What do you think of that? Just would like your opinion.

peace.


Hi, there,

People send me clips all the time, and it's hard to tell sometimes in the video medium exactly what's really being done. Passes usually look better on video because the frames (whether digital or analog) don't catch every moment of an action, and the brain fills in the gaps.

It looks like you're doing a pass to bring the card to second from the top followed by a one-handed top palm, a replacement, then another pass to return the card to the center. It's a pretty good pass.

If you watch the video and focus on the near corner of the deck (the corner closest to the left forefinger), there's a fairly good retention of the top of the pack (I'd be interested to see if you can get the same retention in person). If you watch the back corner, though, the corner nearest the left wrist, you can see it fly up and around -- at least, that's what the video tells me.

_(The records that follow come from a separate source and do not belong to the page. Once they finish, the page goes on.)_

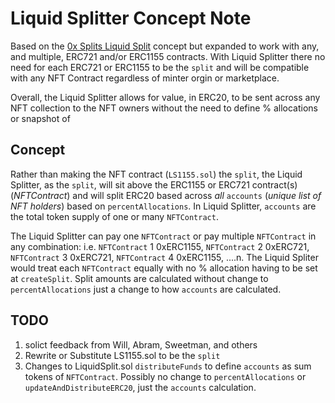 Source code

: # Liquid Splitter Concept Note

Based on the [0x Splits Liquid Split](https://github.com/basin-global/splits-liquid-template/tree/main) concept but expanded to work with any, and multiple, ERC721 and/or ERC1155 contracts. With Liquid Splitter there no need for each ERC721 or ERC1155 to be the `split` and will be compatible with any NFT Contract regardless of minter orgin or marketplace.

Overall, the Liquid Splitter allows for value, in ERC20, to be sent across any NFT collection to the NFT owners without the need to define % allocations or snapshot of

## Concept

Rather than making the NFT contract (`LS1155.sol`) the `split`, the Liquid Splitter, as the `split`, will sit above the ERC1155 or ERC721 contract(s) (_NFTContract_) and will split ERC20 based across _all_ `accounts` (_unique list of NFT holders_) based on `percentAllocations`. In Liquid Splitter, `accounts` are the total token supply of one or many `NFTContract`. 

The Liquid Splitter can pay one `NFTContract` or pay multiple `NFTContract` in any combination: i.e. `NFTContract` 1 0xERC1155, `NFTContract` 2 0xERC721, `NFTContract` 3 0xERC721, `NFTContract` 4 0xERC1155, ....n. The Liquid Spliter would treat each `NFTContract` equally with no % allocation having to be set at `createSplit`. Split amounts are calculated without change to `percentAllocations` just a change to how `accounts` are calculated.


## TODO
1) solict feedback from Will, Abram, Sweetman, and others
2) Rewrite or Substitute LS1155.sol to be the `split`
3) Changes to LiquidSplit.sol `distributeFunds` to define `accounts` as sum tokens of `NFTContract`. Possibly no change to `percentAllocations` or `updateAndDistributeERC20`, just the `accounts` calculation.
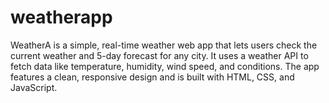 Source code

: # weatherapp
WeatherA is a simple, real-time weather web app that lets users check the current weather and 5-day forecast for any city. It uses a weather API to fetch data like temperature, humidity, wind speed, and conditions. The app features a clean, responsive design and is built with HTML, CSS, and JavaScript.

However, a moment's misdirection will take care of that. What I'm concerned with here is that same old build of tension and sudden release we often see in passes. Your hands are good -- very good, actually -- and there's not much excessive movement to speak of, but there's something furtive about it that's over quickly. Part of it can be seen in the wrists, and the left index finger comes out for just an instant. In addition, the right hand tenses up as it provides shade for the exchange of packets.

And then there's the framing up of the deck in that iron grip that's only used to do the pass (not that the casual layperson would ever notice).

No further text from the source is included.